Below are some records; quote exactly the lines from the one that contains "<td>2277592</td>" through the one that contains "# Circuit Kernelization", inclusive, and no others.

··· AVAILABLE DATA ···

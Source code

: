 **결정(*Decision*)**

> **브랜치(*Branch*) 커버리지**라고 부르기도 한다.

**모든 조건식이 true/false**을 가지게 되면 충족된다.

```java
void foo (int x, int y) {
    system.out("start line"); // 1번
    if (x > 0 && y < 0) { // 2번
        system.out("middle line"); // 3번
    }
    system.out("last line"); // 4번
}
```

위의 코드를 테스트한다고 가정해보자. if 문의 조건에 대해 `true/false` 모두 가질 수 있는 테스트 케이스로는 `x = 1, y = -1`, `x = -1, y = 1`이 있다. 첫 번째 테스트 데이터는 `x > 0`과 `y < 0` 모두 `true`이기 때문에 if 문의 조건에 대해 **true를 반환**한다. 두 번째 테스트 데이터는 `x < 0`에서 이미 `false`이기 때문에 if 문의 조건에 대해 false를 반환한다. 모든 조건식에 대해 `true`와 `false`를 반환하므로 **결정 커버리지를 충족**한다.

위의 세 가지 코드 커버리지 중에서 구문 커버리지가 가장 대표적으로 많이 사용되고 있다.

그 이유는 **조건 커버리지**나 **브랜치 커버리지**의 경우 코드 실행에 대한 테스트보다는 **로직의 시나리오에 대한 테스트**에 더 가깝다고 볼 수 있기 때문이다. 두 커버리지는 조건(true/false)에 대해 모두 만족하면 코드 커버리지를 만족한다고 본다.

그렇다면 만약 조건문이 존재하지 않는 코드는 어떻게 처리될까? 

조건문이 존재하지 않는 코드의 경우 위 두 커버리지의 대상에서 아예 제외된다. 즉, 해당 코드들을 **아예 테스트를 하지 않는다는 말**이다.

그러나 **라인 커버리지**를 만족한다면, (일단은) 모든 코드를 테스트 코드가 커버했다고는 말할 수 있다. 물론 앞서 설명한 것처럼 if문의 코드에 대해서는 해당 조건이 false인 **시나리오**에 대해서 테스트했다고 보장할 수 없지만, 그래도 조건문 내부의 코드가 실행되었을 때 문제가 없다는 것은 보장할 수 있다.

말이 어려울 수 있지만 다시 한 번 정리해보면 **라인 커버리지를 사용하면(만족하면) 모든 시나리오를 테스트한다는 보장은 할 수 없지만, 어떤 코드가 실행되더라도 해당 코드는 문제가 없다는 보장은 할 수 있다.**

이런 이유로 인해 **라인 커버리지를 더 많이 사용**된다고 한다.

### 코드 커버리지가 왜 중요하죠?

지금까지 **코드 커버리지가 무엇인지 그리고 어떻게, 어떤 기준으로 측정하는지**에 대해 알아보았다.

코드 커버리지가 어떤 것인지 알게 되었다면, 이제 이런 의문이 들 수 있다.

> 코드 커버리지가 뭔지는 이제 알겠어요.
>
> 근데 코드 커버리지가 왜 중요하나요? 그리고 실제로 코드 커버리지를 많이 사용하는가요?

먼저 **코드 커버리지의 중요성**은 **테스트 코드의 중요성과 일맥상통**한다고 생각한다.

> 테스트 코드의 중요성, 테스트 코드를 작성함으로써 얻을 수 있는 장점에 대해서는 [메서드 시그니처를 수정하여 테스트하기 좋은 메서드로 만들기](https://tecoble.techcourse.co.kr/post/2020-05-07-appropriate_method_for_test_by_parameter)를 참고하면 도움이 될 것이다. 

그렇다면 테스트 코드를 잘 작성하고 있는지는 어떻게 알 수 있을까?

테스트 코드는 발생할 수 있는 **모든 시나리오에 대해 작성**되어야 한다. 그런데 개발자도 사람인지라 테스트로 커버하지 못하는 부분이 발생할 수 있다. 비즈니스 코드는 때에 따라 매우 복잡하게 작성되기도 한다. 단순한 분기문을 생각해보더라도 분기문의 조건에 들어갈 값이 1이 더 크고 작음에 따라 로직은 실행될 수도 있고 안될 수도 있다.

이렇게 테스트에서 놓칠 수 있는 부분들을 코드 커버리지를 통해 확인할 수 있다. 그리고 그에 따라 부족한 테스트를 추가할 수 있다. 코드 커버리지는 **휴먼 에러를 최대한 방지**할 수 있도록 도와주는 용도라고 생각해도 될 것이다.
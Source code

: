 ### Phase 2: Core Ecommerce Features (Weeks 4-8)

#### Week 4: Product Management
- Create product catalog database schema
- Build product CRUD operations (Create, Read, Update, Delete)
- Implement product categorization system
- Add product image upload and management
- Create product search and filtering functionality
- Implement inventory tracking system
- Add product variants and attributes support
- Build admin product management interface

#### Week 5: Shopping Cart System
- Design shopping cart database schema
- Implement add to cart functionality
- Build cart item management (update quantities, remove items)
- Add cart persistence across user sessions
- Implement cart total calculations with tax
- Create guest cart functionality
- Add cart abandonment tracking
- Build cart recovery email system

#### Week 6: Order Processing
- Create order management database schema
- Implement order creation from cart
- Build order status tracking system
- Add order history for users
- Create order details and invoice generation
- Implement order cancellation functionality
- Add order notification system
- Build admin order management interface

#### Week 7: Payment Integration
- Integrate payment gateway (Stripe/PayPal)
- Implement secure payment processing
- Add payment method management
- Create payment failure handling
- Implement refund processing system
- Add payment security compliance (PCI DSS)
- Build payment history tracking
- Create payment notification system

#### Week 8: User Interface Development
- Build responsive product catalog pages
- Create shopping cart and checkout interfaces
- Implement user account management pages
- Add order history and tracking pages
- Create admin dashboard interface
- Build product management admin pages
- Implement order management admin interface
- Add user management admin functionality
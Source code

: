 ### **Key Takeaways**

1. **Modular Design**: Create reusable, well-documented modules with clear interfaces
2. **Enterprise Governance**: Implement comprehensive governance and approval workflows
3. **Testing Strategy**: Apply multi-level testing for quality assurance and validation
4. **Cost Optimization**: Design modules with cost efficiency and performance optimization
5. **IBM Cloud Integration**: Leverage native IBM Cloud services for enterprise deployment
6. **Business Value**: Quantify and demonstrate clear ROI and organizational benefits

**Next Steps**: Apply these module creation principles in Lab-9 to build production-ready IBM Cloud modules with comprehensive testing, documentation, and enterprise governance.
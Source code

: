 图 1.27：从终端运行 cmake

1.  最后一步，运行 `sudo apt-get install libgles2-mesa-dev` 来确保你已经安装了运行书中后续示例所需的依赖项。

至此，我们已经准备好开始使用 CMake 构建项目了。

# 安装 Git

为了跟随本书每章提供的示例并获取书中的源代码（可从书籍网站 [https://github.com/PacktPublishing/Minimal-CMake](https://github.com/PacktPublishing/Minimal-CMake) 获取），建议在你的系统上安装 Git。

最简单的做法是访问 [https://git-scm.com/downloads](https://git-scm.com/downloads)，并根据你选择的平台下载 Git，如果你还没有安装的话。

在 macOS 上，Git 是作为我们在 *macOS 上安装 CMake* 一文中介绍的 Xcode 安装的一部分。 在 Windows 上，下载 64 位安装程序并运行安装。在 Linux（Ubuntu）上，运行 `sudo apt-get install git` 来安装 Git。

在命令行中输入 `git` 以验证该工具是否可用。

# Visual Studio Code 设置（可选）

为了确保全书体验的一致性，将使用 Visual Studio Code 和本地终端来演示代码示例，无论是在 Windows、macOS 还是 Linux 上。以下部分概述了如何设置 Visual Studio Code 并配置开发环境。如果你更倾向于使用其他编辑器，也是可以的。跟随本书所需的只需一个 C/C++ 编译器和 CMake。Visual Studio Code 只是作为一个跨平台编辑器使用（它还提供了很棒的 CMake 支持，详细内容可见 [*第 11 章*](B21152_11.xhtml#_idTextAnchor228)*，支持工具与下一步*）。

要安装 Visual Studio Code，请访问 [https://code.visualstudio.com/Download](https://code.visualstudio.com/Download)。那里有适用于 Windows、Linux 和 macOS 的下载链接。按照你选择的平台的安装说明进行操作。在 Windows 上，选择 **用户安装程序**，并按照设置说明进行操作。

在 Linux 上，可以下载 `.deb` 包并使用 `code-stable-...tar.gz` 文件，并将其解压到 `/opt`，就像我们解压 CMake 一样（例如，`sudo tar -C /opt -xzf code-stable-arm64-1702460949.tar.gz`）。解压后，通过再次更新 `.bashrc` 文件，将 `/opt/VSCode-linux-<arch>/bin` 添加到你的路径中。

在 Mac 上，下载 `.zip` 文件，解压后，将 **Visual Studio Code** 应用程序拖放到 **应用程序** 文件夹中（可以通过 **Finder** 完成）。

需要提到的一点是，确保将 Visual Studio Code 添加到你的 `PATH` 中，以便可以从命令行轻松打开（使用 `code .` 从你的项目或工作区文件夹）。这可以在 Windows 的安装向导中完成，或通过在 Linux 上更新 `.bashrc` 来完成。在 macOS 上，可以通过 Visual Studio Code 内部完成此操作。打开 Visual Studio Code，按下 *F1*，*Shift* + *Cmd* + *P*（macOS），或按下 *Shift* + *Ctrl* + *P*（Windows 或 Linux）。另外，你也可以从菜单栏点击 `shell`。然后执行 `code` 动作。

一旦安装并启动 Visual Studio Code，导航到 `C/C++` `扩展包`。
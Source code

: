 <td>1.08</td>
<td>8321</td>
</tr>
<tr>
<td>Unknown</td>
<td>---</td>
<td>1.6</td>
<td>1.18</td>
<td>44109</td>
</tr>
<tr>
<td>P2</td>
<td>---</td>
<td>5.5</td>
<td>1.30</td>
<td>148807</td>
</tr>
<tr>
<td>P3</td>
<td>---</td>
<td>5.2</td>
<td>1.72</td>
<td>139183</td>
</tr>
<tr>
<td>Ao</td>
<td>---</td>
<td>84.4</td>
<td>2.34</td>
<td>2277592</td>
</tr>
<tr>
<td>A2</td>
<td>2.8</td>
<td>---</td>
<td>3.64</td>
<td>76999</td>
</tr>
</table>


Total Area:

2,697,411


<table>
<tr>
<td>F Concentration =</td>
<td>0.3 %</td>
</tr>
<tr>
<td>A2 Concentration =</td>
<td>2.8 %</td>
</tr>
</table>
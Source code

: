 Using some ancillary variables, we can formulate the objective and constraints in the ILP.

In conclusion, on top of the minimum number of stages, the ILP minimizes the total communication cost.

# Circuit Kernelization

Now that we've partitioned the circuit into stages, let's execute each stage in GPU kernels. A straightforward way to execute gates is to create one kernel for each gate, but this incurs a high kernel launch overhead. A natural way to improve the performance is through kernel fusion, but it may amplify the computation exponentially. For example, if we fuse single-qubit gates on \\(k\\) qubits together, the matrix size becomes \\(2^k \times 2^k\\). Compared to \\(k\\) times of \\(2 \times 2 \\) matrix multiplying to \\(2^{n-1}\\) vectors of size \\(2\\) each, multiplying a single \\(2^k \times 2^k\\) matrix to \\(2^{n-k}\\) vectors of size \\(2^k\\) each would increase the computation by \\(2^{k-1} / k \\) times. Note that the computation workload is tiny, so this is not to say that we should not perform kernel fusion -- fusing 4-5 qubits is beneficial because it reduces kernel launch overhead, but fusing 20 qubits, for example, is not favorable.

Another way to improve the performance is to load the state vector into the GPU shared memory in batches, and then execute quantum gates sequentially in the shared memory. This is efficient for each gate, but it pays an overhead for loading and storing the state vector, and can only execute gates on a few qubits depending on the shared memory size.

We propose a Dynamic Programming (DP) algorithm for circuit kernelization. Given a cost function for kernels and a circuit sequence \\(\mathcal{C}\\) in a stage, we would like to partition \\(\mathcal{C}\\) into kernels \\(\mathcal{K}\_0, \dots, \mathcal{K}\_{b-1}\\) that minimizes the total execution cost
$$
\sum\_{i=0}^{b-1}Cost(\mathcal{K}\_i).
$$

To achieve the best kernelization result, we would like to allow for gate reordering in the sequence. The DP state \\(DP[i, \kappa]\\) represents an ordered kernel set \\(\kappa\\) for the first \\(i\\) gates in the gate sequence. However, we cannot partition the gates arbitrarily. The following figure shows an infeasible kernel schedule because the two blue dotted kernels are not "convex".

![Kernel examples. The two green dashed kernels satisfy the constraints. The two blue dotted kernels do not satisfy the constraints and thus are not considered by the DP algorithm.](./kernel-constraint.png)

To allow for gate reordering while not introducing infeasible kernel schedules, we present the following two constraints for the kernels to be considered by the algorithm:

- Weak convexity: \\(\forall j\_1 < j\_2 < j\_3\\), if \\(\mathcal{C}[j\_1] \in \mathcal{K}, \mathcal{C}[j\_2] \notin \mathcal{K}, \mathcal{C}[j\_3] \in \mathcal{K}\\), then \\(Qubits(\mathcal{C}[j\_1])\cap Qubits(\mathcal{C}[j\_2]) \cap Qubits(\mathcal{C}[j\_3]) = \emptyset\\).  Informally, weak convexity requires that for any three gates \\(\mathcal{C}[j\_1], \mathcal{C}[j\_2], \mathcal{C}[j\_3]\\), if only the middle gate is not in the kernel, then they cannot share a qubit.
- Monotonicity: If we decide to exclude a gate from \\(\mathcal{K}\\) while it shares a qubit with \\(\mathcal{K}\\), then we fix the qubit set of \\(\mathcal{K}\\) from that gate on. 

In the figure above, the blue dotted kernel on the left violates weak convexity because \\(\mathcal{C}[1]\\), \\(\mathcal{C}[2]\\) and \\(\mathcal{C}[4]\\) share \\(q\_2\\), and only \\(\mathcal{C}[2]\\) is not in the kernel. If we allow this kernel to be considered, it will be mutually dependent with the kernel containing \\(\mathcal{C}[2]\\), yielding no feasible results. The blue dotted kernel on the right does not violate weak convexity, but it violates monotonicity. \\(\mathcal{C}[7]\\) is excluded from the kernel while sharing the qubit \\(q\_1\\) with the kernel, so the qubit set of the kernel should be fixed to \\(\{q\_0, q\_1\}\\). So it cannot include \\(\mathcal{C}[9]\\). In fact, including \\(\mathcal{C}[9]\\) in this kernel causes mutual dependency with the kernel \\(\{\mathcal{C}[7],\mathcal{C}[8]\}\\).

···

• _EXERCISE SOLUTION_
<td>2277592</td>
</tr>
<tr>
<td>A2</td>
<td>2.8</td>
<td>---</td>
<td>3.64</td>
<td>76999</td>
</tr>
</table>


Total Area:

2,697,411


<table>
<tr>
<td>F Concentration =</td>
<td>0.3 %</td>
</tr>
<tr>
<td>A2 Concentration =</td>
<td>2.8 %</td>
</tr>
</table>
Source code

: Using some ancillary variables, we can formulate the objective and constraints in the ILP.

In conclusion, on top of the minimum number of stages, the ILP minimizes the total communication cost.

# Circuit Kernelization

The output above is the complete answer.